Task requirements: The answer consists solely of the listing's lines from the first through the line containing "величину $X_E = X_A$;", each reproduced exactly.

Available data:

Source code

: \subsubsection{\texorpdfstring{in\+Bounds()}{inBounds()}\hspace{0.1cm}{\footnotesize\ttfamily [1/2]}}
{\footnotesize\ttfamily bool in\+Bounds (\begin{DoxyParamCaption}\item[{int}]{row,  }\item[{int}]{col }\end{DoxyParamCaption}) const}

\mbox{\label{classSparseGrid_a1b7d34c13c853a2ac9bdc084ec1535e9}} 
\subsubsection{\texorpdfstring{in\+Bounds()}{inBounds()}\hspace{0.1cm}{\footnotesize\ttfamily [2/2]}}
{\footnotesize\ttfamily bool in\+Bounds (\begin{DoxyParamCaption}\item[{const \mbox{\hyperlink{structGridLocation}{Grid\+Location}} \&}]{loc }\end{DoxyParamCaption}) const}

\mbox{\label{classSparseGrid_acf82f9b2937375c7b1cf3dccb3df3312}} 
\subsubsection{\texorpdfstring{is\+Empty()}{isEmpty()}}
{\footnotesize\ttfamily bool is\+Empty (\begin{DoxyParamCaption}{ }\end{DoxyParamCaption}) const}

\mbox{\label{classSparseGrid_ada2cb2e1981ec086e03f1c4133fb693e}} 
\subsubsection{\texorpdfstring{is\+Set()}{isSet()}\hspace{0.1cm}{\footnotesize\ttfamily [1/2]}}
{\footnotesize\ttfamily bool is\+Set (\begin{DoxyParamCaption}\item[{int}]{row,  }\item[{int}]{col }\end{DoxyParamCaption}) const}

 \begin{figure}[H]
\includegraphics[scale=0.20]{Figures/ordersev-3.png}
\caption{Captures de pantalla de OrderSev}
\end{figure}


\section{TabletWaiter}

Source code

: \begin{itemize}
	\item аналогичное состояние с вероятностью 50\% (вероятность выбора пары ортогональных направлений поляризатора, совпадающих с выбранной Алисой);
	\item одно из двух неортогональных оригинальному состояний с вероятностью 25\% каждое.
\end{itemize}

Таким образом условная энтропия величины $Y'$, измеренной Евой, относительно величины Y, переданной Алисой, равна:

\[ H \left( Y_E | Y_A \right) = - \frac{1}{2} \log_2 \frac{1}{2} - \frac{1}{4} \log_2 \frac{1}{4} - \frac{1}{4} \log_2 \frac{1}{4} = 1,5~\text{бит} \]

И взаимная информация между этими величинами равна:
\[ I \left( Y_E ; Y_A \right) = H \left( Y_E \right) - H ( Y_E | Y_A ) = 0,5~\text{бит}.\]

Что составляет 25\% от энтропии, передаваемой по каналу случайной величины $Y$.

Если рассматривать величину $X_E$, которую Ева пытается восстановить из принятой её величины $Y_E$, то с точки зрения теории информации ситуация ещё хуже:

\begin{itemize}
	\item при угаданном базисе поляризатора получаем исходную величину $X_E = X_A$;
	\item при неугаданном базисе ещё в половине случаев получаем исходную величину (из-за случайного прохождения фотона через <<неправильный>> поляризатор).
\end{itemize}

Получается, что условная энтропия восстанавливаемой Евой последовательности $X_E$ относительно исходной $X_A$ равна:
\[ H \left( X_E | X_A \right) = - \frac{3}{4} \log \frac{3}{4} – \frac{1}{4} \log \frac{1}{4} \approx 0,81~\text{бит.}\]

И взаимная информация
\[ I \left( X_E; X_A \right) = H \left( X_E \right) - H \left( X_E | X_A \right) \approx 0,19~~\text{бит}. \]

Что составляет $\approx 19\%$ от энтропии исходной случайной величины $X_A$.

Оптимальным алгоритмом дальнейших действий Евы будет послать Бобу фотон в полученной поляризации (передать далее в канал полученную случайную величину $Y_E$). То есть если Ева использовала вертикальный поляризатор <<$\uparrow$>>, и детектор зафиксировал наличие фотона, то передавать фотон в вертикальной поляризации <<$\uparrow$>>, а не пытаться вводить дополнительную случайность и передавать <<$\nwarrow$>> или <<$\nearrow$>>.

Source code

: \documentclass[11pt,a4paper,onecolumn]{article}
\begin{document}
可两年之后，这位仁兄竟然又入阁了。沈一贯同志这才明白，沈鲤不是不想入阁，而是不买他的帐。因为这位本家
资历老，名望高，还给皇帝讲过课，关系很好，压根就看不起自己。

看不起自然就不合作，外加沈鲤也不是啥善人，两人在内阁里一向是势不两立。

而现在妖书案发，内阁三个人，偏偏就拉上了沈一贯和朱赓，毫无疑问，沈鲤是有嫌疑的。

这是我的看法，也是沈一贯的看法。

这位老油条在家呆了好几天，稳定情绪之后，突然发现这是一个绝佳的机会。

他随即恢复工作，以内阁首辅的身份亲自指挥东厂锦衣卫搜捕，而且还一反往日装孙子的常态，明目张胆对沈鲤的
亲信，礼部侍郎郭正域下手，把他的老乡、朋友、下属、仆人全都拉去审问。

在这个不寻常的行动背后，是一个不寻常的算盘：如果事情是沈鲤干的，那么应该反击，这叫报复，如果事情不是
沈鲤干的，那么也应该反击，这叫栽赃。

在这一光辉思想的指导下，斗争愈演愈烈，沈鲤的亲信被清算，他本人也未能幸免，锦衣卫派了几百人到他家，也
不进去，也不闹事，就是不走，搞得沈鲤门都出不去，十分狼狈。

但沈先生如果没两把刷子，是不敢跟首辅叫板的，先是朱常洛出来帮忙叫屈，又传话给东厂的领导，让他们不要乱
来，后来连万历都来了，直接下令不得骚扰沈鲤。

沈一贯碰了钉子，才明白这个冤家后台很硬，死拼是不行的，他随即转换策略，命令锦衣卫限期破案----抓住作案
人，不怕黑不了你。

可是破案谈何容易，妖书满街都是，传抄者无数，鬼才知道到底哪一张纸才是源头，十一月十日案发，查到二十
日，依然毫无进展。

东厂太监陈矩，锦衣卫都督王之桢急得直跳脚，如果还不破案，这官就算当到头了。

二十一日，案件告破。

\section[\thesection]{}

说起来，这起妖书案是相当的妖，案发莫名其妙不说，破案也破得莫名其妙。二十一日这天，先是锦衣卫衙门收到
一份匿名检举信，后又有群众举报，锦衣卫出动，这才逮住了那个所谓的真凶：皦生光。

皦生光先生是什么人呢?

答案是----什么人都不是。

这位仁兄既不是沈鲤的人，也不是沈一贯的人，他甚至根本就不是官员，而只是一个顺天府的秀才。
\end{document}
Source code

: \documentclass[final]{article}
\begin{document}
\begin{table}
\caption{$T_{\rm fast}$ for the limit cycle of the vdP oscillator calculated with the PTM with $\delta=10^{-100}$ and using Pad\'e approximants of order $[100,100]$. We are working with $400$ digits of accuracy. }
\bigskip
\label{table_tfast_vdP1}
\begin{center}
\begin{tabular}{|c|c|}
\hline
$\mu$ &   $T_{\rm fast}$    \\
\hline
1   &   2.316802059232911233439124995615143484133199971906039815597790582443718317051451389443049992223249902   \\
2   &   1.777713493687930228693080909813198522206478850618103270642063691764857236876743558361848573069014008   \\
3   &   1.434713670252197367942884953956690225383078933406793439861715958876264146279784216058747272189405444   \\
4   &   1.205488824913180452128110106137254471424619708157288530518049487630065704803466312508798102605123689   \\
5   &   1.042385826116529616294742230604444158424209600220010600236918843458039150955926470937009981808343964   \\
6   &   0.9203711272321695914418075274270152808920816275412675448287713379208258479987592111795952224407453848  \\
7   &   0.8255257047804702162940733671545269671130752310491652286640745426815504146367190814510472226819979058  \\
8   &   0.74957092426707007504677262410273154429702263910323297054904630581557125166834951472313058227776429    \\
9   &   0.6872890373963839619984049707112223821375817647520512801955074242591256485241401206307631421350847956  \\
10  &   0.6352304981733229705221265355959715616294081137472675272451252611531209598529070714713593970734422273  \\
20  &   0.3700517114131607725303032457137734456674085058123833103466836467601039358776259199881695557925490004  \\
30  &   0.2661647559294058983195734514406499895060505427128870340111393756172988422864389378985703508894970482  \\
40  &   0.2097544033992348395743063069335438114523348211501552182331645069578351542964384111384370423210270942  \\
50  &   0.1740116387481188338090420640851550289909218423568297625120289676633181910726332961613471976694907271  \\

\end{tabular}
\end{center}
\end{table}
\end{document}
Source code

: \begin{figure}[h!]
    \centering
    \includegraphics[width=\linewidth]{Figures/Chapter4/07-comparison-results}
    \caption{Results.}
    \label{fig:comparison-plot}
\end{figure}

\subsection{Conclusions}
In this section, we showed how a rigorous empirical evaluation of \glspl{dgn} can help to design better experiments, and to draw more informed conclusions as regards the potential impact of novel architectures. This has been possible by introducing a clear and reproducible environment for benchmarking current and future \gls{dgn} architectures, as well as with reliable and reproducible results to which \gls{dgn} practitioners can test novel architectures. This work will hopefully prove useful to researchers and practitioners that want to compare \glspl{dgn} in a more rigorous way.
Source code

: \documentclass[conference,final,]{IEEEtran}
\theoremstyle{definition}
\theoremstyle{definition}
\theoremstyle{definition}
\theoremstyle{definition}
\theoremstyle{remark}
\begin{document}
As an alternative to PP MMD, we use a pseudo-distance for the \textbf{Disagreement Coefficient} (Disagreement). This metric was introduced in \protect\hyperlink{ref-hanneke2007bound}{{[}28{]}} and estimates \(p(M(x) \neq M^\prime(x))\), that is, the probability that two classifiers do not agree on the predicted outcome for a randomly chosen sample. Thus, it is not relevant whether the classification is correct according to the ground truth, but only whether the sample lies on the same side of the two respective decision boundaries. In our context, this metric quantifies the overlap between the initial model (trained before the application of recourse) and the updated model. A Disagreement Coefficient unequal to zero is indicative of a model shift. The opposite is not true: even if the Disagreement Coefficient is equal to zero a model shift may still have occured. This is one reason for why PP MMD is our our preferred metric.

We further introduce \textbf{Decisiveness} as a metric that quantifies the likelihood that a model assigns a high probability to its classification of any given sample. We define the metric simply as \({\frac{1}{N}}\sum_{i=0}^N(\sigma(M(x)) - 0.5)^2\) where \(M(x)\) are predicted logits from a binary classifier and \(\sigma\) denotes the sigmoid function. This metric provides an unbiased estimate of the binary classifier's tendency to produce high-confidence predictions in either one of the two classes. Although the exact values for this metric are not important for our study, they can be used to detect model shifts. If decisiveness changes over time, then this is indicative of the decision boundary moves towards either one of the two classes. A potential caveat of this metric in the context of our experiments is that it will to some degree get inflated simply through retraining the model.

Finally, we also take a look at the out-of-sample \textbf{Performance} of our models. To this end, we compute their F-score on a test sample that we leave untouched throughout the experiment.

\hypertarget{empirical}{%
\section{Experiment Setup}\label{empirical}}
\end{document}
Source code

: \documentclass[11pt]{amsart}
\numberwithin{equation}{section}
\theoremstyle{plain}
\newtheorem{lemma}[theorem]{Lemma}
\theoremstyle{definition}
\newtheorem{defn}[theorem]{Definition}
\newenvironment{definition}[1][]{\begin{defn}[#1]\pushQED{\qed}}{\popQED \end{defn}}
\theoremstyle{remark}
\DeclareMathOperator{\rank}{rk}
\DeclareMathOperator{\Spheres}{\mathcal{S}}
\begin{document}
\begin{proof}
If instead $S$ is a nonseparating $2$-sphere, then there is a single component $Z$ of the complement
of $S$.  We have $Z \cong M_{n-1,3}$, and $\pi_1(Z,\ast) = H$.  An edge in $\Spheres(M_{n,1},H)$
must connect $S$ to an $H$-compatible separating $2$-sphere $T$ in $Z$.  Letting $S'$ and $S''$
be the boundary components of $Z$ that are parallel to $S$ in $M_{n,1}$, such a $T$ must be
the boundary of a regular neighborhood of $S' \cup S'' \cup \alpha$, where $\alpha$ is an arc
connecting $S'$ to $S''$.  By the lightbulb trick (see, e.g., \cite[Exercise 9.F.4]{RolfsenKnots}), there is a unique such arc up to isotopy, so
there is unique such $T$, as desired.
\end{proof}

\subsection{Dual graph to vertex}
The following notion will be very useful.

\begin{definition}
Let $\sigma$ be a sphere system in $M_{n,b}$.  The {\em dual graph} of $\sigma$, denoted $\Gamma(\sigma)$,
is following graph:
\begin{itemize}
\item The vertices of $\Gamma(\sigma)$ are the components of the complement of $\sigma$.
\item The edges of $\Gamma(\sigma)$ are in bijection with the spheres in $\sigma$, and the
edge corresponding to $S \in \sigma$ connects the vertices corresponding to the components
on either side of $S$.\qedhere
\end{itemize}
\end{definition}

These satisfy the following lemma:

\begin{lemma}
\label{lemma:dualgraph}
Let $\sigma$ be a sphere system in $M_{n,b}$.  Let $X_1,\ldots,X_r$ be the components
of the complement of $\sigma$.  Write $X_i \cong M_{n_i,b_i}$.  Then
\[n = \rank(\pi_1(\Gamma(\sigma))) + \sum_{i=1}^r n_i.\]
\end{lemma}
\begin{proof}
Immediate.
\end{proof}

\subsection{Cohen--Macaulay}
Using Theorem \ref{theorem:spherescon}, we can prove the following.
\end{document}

Exercise result:
Source code

: \subsubsection{\texorpdfstring{in\+Bounds()}{inBounds()}\hspace{0.1cm}{\footnotesize\ttfamily [1/2]}}
{\footnotesize\ttfamily bool in\+Bounds (\begin{DoxyParamCaption}\item[{int}]{row,  }\item[{int}]{col }\end{DoxyParamCaption}) const}

\mbox{\label{classSparseGrid_a1b7d34c13c853a2ac9bdc084ec1535e9}} 
\subsubsection{\texorpdfstring{in\+Bounds()}{inBounds()}\hspace{0.1cm}{\footnotesize\ttfamily [2/2]}}
{\footnotesize\ttfamily bool in\+Bounds (\begin{DoxyParamCaption}\item[{const \mbox{\hyperlink{structGridLocation}{Grid\+Location}} \&}]{loc }\end{DoxyParamCaption}) const}

\mbox{\label{classSparseGrid_acf82f9b2937375c7b1cf3dccb3df3312}} 
\subsubsection{\texorpdfstring{is\+Empty()}{isEmpty()}}
{\footnotesize\ttfamily bool is\+Empty (\begin{DoxyParamCaption}{ }\end{DoxyParamCaption}) const}

\mbox{\label{classSparseGrid_ada2cb2e1981ec086e03f1c4133fb693e}} 
\subsubsection{\texorpdfstring{is\+Set()}{isSet()}\hspace{0.1cm}{\footnotesize\ttfamily [1/2]}}
{\footnotesize\ttfamily bool is\+Set (\begin{DoxyParamCaption}\item[{int}]{row,  }\item[{int}]{col }\end{DoxyParamCaption}) const}

 \begin{figure}[H]
\includegraphics[scale=0.20]{Figures/ordersev-3.png}
\caption{Captures de pantalla de OrderSev}
\end{figure}


\section{TabletWaiter}

Source code

: \begin{itemize}
	\item аналогичное состояние с вероятностью 50\% (вероятность выбора пары ортогональных направлений поляризатора, совпадающих с выбранной Алисой);
	\item одно из двух неортогональных оригинальному состояний с вероятностью 25\% каждое.
\end{itemize}

Таким образом условная энтропия величины $Y'$, измеренной Евой, относительно величины Y, переданной Алисой, равна:

\[ H \left( Y_E | Y_A \right) = - \frac{1}{2} \log_2 \frac{1}{2} - \frac{1}{4} \log_2 \frac{1}{4} - \frac{1}{4} \log_2 \frac{1}{4} = 1,5~\text{бит} \]

И взаимная информация между этими величинами равна:
\[ I \left( Y_E ; Y_A \right) = H \left( Y_E \right) - H ( Y_E | Y_A ) = 0,5~\text{бит}.\]

Что составляет 25\% от энтропии, передаваемой по каналу случайной величины $Y$.

Если рассматривать величину $X_E$, которую Ева пытается восстановить из принятой её величины $Y_E$, то с точки зрения теории информации ситуация ещё хуже:

\begin{itemize}
	\item при угаданном базисе поляризатора получаем исходную величину $X_E = X_A$;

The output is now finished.